I know society tells us it is because people are lonely and some have expectations that are too high....and that is true.
But I want you to just think about this.
Do you think that our enemy enjoys what we are bring to everyone's mind at this time of year?
Do you think that he rejoices in the joy that is spread when people celebrate our Saviors birth?
Do you think he feels the discomfort when someone gives a gift out of love?

Remember the verse that talks about how we often entertain angels unaware?
Have you ever just all of a sudden had an emotion (anger, guilt, sadness, depression)
hit you and you did not know what sparked it?
I don't think that we have to see the angels to be entertaining them.
I think sometimes when they want to get to us they will allow us to feel their presence.
Now I am not saying that every time we get sad that it is satan.
I just think that this season drives him crazy....look at how he has tried to destroy it.

So.... when heaviness comes this season.....take time to openly praise God for who He is and what He is doing in all of our lives. Thank Him for the loved ones that are with Him in glory.
And you know I haven't been able to find this in scripture so if anyone knows something, please let me know. But there have been times when my heart was hurting for the one who had gone on to be with the Lord. I do know without a shadow of a doubt that we are not to try and communicate with them or even to talk to them......they can not hear us.
(I do know that is in scripture.)
But there have been times when I have shared my hurt with God an asked Him to let the person know that I was thinking about them and that I loved them. I will also say here that I don't think that it would be a good idea to get wrapped up in this. We are here to live for Him and not to get lost in what is waiting for us. Understand?
Did God tell them what was in my heart.....I don't know.
But by talking to Him about it it made me feel a tad better. He hurts when we hurt. He is not untouched by our trials and pain.

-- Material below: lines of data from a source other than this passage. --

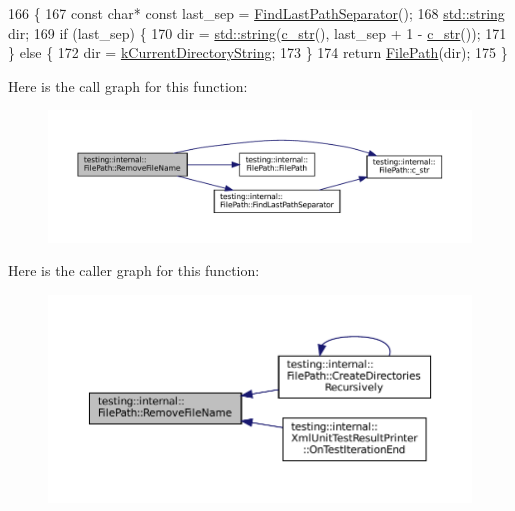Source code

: \begin{DoxyCode}
166                                         \{
167   \textcolor{keyword}{const} \textcolor{keywordtype}{char}* \textcolor{keyword}{const} last\_sep = \hyperlink{classtesting_1_1internal_1_1FilePath_ab47f288e1e9ce5a904eccb94e86c4f99}{FindLastPathSeparator}();
168   \hyperlink{namespacetesting_1_1internal_a8e8ff5b11e64078831112677156cb111}{std::string} dir;
169   \textcolor{keywordflow}{if} (last\_sep) \{
170     dir = \hyperlink{namespacetesting_1_1internal_a8e8ff5b11e64078831112677156cb111}{std::string}(\hyperlink{classtesting_1_1internal_1_1FilePath_a43e9ff978b0d7c43c401d976d4621aa3}{c\_str}(), last\_sep + 1 - \hyperlink{classtesting_1_1internal_1_1FilePath_a43e9ff978b0d7c43c401d976d4621aa3}{c\_str}());
171   \} \textcolor{keywordflow}{else} \{
172     dir = \hyperlink{namespacetesting_1_1internal_a23a8e9527d0e544e7df2d64ad549ce3e}{kCurrentDirectoryString};
173   \}
174   \textcolor{keywordflow}{return} \hyperlink{classtesting_1_1internal_1_1FilePath_a3504a51accbca78a52fe586133ea5499}{FilePath}(dir);
175 \}
\end{DoxyCode}
Here is the call graph for this function\+:
\nopagebreak
\begin{figure}[H]
\begin{center}
\leavevmode
\includegraphics[width=350pt]{classtesting_1_1internal_1_1FilePath_a49e030b5a62ca7dcc7f920a63a96fa55_cgraph}
\end{center}
\end{figure}
Here is the caller graph for this function\+:
\nopagebreak
\begin{figure}[H]
\begin{center}
\leavevmode
\includegraphics[width=350pt]{classtesting_1_1internal_1_1FilePath_a49e030b5a62ca7dcc7f920a63a96fa55_icgraph}
\end{center}
\end{figure}
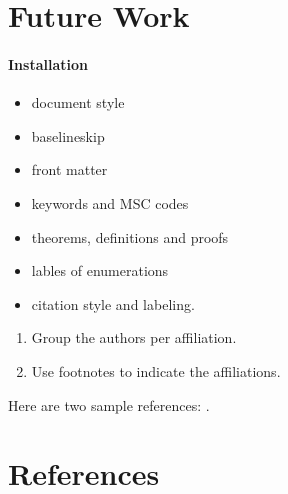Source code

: \documentclass[review]{elsarticle}
\begin{document}
\section{Future Work}
\label{section:future-work}

\paragraph{Installation}

\begin{itemize}
\item document style
\item baselineskip
\item front matter
\item keywords and MSC codes
\item theorems, definitions and proofs
\item lables of enumerations
\item citation style and labeling.
\end{itemize}

\begin{enumerate}[(1)]
\item Group the authors per affiliation.
\item Use footnotes to indicate the affiliations.
\end{enumerate}

Here are two sample references: \cite{Feynman1963118,Dirac1953888}.

\section*{References}


\end{document}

So thank Him for His goodness that He has lavished on us.
Open your mouth and say it out loud!
Praise opens the heavens and brings the glory of God down......and satan and his forces can not stand to be in that presence.
Do it a little while before you stop and just give up.
And see if your spirit does not begin to lift as Jesus comes to inhabit the praise of His children.
And yes, that can be found in scripture! \o/

And just a friendly reminder.....this is not doctrine...just something to think about.
Love ya!

5 comments:

luvmy4sons said...

You know it makes sense that Satan would try to make this season about loss instead of joy and the celebration of Christ! I don't like to give the enemy too much power, but we ARE told we wrestle not against flesh and blood. I think putting on the whole armor of God every day is good...but especialy around the holidays. And since He inhabits the praise of His people..that is a great way to battle. Once again I enjoyed your musings! Blessings to you!

Anonymous said...

This was very good. You said a word that I have been getting in my spirit for slightly over a week and I had to grin to see it in this post. LAVISH. God lavishes on us. It keeps coming up in me.

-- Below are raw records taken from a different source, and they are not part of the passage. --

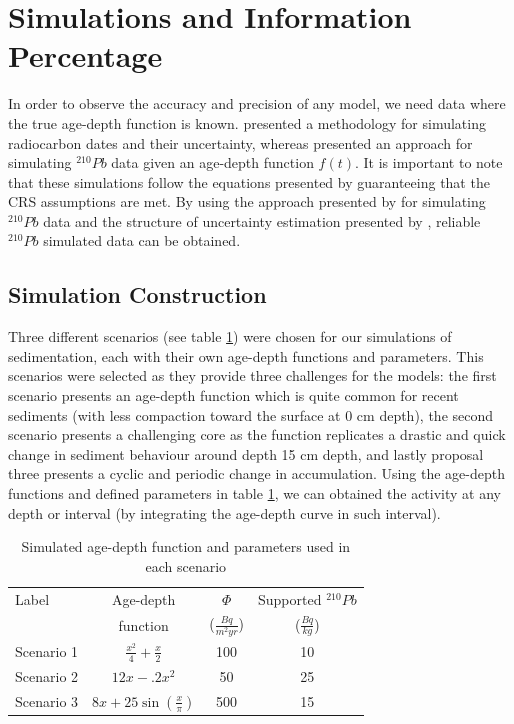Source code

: \documentclass [10pt] {article}
\begin{document}
\section{Simulations and Information Percentage}
	In order to observe the accuracy and precision of any model, we need data where the true age-depth function is known.
\citet{Blaauw2018} presented a methodology for simulating radiocarbon dates and their uncertainty, whereas \citet{Aquino2018} presented an approach for simulating $^{210}Pb$ data given an age-depth function $f(t)$.
It is important to note that these simulations follow the equations presented by \citet*{Appleby1978,Robbins1978} guaranteeing that the CRS assumptions are met. 
By using the approach presented by \citet{Aquino2018} for simulating $^{210}Pb$ data and the structure of uncertainty estimation presented by \citet{Blaauw2018}, reliable $^{210}Pb$ simulated data can be obtained.

\subsection{Simulation Construction}\label{sec:SimConst}

Three different scenarios (see table \ref{tab:sim_param}) were chosen for our simulations of sedimentation, each with their own age-depth functions and parameters. 
This scenarios were selected as they provide three challenges for the models: the first scenario presents an age-depth function which is quite common for recent sediments (with less compaction toward the surface at 0 cm depth), the second scenario presents a challenging core as the function replicates a drastic and quick change in sediment behaviour around depth 15 cm depth, and lastly proposal three presents a cyclic and periodic change in accumulation. 
Using the age-depth functions and defined parameters in table \ref{tab:sim_param}, we can obtained the activity at any depth or interval (by integrating the age-depth curve in such interval).

\begin{table}[!h]
	\centering
	\begin{tabular}{l|ccc}
Label    	& 	Age-depth		&	$ \Phi$		& Supported $^{210}Pb$  \\
		&	function		&	($\frac{Bq}{m^2yr }$)	& ($\frac{Bq}{kg}$) 	\\ \hline
Scenario 1 	&	$\frac{x^2}{4} + \frac{x}{2}$	&	100	& 10	\\
Scenario 2 	&	$12x -.2x^2$			&	50	& 25	\\
Scenario 3 	&	$8x+25\sin(\frac{x}{\pi})$	&	500 	& 15		
	\end{tabular}
	\label{tab:sim_param}
	\caption{Simulated age-depth function and parameters used in each scenario}
 \end{table}
\end{document}

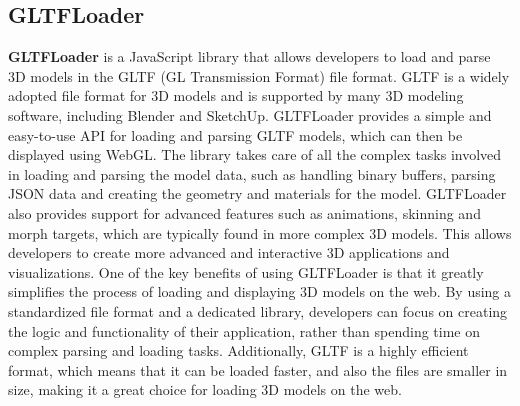 \subsection{GLTFLoader}
\textbf{GLTFLoader} is a JavaScript library that allows developers to load and parse 3D models in the GLTF 
(GL Transmission Format) file format. GLTF is a widely adopted file format for 3D models and is 
supported by many 3D modeling software, including Blender and SketchUp.
GLTFLoader provides a simple and easy-to-use API for loading and parsing GLTF models, 
which can then be displayed using WebGL. The library takes care of all the complex tasks 
involved in loading and parsing the model data, such as handling binary buffers, parsing 
JSON data and creating the geometry and materials for the model.
GLTFLoader also provides support for advanced features such as animations, skinning and morph 
targets, which are typically found in more complex 3D models. This allows developers to create 
more advanced and interactive 3D applications and visualizations.
One of the key benefits of using GLTFLoader is that it greatly simplifies the process of loading and 
displaying 3D models on the web. By using a standardized file format and a dedicated library, 
developers can focus on creating the logic and functionality of their application, rather than 
spending time on complex parsing and loading tasks.
Additionally, GLTF is a highly efficient format, which means that it can be loaded faster, 
and also the files are smaller in size, making it a great choice for loading 3D models on the web. \cite{GLTFLoader}

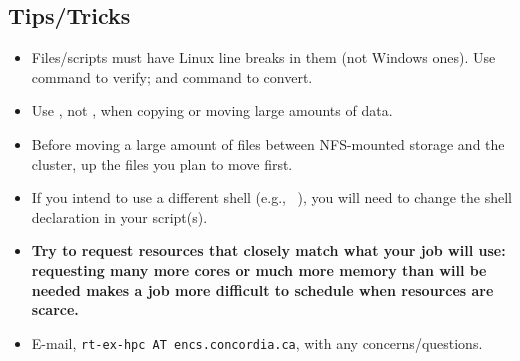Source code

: \subsection{Tips/Tricks}
\label{sect:tips}

\begin{itemize}
\item
Files/scripts must have Linux line breaks in them (not Windows ones).
Use  command to verify; and  command
to convert.

\item
Use , not , when copying or moving large amounts of data.

\item
Before moving a large amount of files between NFS-mounted storage and the 
cluster,  up the files you plan to move first. 

\item
If you intend to use a different shell (e.g., ~\cite{aosa-book-vol1-bash}),
you will need to change the shell declaration in your script(s).


\item
\textbf{Try to request resources that closely match what your job will use: 
requesting many more cores or much more memory than will be needed makes a 
job more difficult to schedule when resources are scarce.}

\item
E-mail, \texttt{rt-ex-hpc AT encs.concordia.ca}, with any concerns/questions.
\end{itemize}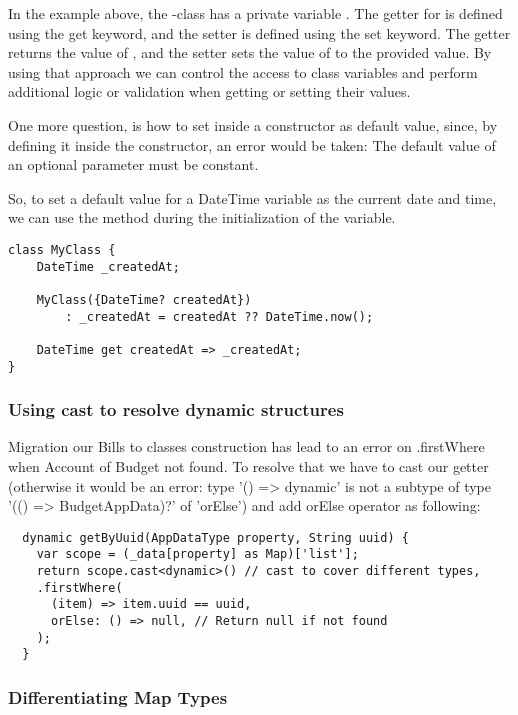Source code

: In the example above, the -class has a private variable . The getter for  is defined 
using the get keyword, and the setter is defined using the set keyword. The getter returns the value of 
, and the setter sets the value of  to the provided value. By using that approach we can control 
the access to class variables and perform additional logic or validation when getting or setting their values.

One more question, is how to set  inside a constructor as default value, since, by defining it inside
the constructor, an error would be taken: The default value of an optional parameter must be constant.

So, to set a default value for a DateTime variable as the current date and time, we can use the  method 
during the initialization of the variable.

\begin{lstlisting}
class MyClass {
    DateTime _createdAt;

    MyClass({DateTime? createdAt})
        : _createdAt = createdAt ?? DateTime.now();

    DateTime get createdAt => _createdAt;
}
\end{lstlisting}


\subsubsection{Using cast to resolve dynamic structures}

Migration our Bills to classes construction has lead to an error on .firstWhere when Account of Budget not found. 
To resolve that we have to cast our getter (otherwise it would be an error: type '() => dynamic' is not a subtype 
of type '(() => BudgetAppData)?' of 'orElse') and add orElse operator as following:

\begin{lstlisting}
  dynamic getByUuid(AppDataType property, String uuid) {
    var scope = (_data[property] as Map)['list'];
    return scope.cast<dynamic>() // cast to cover different types, 
    .firstWhere(
      (item) => item.uuid == uuid,
      orElse: () => null, // Return null if not found
    );
  }
\end{lstlisting}


\subsubsection{Differentiating Map Types}

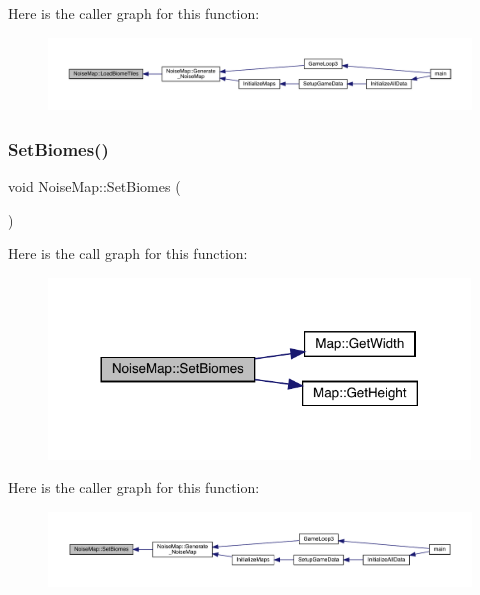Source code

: Here is the caller graph for this function\+:
\nopagebreak
\begin{figure}[H]
\begin{center}
\leavevmode
\includegraphics[width=350pt]{d1/dd4/class_noise_map_ad8e07b9a0fc70191c781f1cdfef66b54_icgraph}
\end{center}
\end{figure}
\mbox{\label{class_noise_map_a12446f47eb5f29d25f7538ebaf0713a4}} 
\subsubsection{\texorpdfstring{Set\+Biomes()}{SetBiomes()}}
{\footnotesize\ttfamily void Noise\+Map\+::\+Set\+Biomes (\begin{DoxyParamCaption}{ }\end{DoxyParamCaption})}

Here is the call graph for this function\+:
\nopagebreak
\begin{figure}[H]
\begin{center}
\leavevmode
\includegraphics[width=317pt]{d1/dd4/class_noise_map_a12446f47eb5f29d25f7538ebaf0713a4_cgraph}
\end{center}
\end{figure}
Here is the caller graph for this function\+:
\nopagebreak
\begin{figure}[H]
\begin{center}
\leavevmode
\includegraphics[width=350pt]{d1/dd4/class_noise_map_a12446f47eb5f29d25f7538ebaf0713a4_icgraph}
\end{center}
\end{figure}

Anyway, I have done the same thing that you have mentioned. It did make me feel better. When those thoughts seemed to start to squeeze me on the inside I prayed and did as you have done. I figure I can't do anything about it and crying and getting all muddled won't bring them back so I begin to speak to God and give it over to Him. I felt so much better. God knows our hearts even better than we do ourselves. He is defintiely able to to soothe them. :)

Denise said...

Powerful post dear sis, love you.

elaine @ peace for the journey said...

You know, I think our expectations should be high, not just at Christmas but always. Christ seeds the expectant heart with the hope of his glory. We've simply put our focus on the wrong things. Instead of looking to the world for the "filling" let's look to Bethlehem. I know that you are. You have such a pure heart, Sharon. May this next week house the beholding of Christ at every turn.

peace~elaine

Bev Brandon @ The Fray said...

You have such a tender heart Sharon to the things of God. We all do need to live in the present moment and embrace what's really going on and enter it and find God in the midst. You certainly live that way! Hey, I came by to tell you that my son was going to do a service project for this Christmas for orphans and wondered about what your post was last Christmas and if you were doing it again or was that a one time thing? Can't remember.